Autres sociétés souvent citées dans les couloirs du renseignement intérieur français pour ce type de prestation : la société israélienne Cellebrite, rachetée en 2007 par le groupe japonais Sun Corporation, ou encore l’entreprise suédoise Micro Systemation. Cette dernière développe des outils d’analyse et d’extraction de données numériques, notamment grâce à son logiciel XRY. Aux yeux de certains, au siège de la DGSI à Levallois (Hauts-de-Seine), ce fournisseur revêt même un atout de taille par rapport aux autres : « Les Suédois de Micro Systemation ne facturent pas la TVA », confesse un chef de groupe.

Experts du contournement

Dans certains cas, le renseignement intérieur pouvait même considérer que la loi était en contradiction avec ses intérêts et choisir de s’en exonérer. Dans une enquête ouverte pour trafic d’influence, Bernard Squarcini [le directeur central du renseignement intérieur de 2008 à 2012] a ainsi admis devant la justice fin septembre 2016 que, au nom de la protection de ses relations avec des services étrangers, son service pouvait mentir dans ses déclarations d’interceptions administratives.

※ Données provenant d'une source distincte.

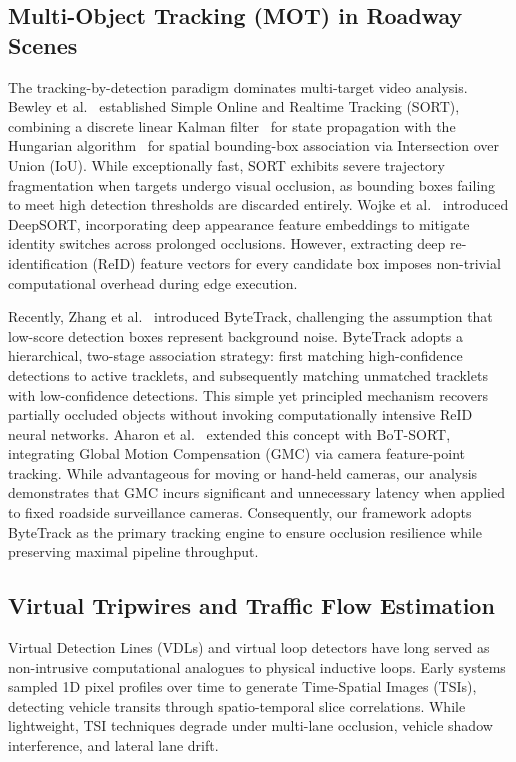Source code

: \subsection{Multi-Object Tracking (MOT) in Roadway Scenes}
The tracking-by-detection paradigm dominates multi-target video analysis. Bewley et al.~\cite{bewley2016sort} established Simple Online and Realtime Tracking (SORT), combining a discrete linear Kalman filter~\cite{kalman1960new} for state propagation with the Hungarian algorithm~\cite{kuhn1955hungarian} for spatial bounding-box association via Intersection over Union (IoU). While exceptionally fast, SORT exhibits severe trajectory fragmentation when targets undergo visual occlusion, as bounding boxes failing to meet high detection thresholds are discarded entirely. Wojke et al.~\cite{wojke2017deepsort} introduced DeepSORT, incorporating deep appearance feature embeddings to mitigate identity switches across prolonged occlusions. However, extracting deep re-identification (ReID) feature vectors for every candidate box imposes non-trivial computational overhead during edge execution.

Recently, Zhang et al.~\cite{zhang2022bytetrack} introduced ByteTrack, challenging the assumption that low-score detection boxes represent background noise. ByteTrack adopts a hierarchical, two-stage association strategy: first matching high-confidence detections to active tracklets, and subsequently matching unmatched tracklets with low-confidence detections. This simple yet principled mechanism recovers partially occluded objects without invoking computationally intensive ReID neural networks. Aharon et al.~\cite{aharon2022botsort} extended this concept with BoT-SORT, integrating Global Motion Compensation (GMC) via camera feature-point tracking. While advantageous for moving or hand-held cameras, our analysis demonstrates that GMC incurs significant and unnecessary latency when applied to fixed roadside surveillance cameras. Consequently, our framework adopts ByteTrack as the primary tracking engine to ensure occlusion resilience while preserving maximal pipeline throughput.

\subsection{Virtual Tripwires and Traffic Flow Estimation}
Virtual Detection Lines (VDLs) and virtual loop detectors have long served as non-intrusive computational analogues to physical inductive loops. Early systems sampled 1D pixel profiles over time to generate Time-Spatial Images (TSIs), detecting vehicle transits through spatio-temporal slice correlations. While lightweight, TSI techniques degrade under multi-lane occlusion, vehicle shadow interference, and lateral lane drift.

Il citait notamment une opération contre une possible ingérence du Mossad en France, durant laquelle la DCRI avait délibérément masqué dans ses demandes de placement sur écoute le véritable nom de la cible. Dans ce cas précis, la DCRI avait mentionné être « en relation avec les membres SR algériens, suspectés d’avoir divulgué des informations sensibles ». De même, il reconnaissait que la procédure officielle de demande d’écoutes administratives était quasi systématiquement forcée : « L’urgence absolue est devenue une procédure habituelle, c’est 80 % des demandes sinon le délai normal est trop long. »

Interrogé dans la même procédure, un membre de son service, passé par les RG, le major Franck A., déclarait que la confiance de la CNCIS [la Commission nationale de contrôle des interceptions de sécurité] était très régulièrement abusée lors des demandes d’écoute. « Il est toujours possible de rédiger une motivation qui permettra d’avoir l’écoute même si elle ne correspond pas à la réalité ; par exemple en indiquant ʺtrafic de stupéfiantsʺ, ça passe toujours. » Il ajoute que, à sa connaissance, le renseignement intérieur disposait même d’un réseau d’écoute parallèle échappant à tout contrôle.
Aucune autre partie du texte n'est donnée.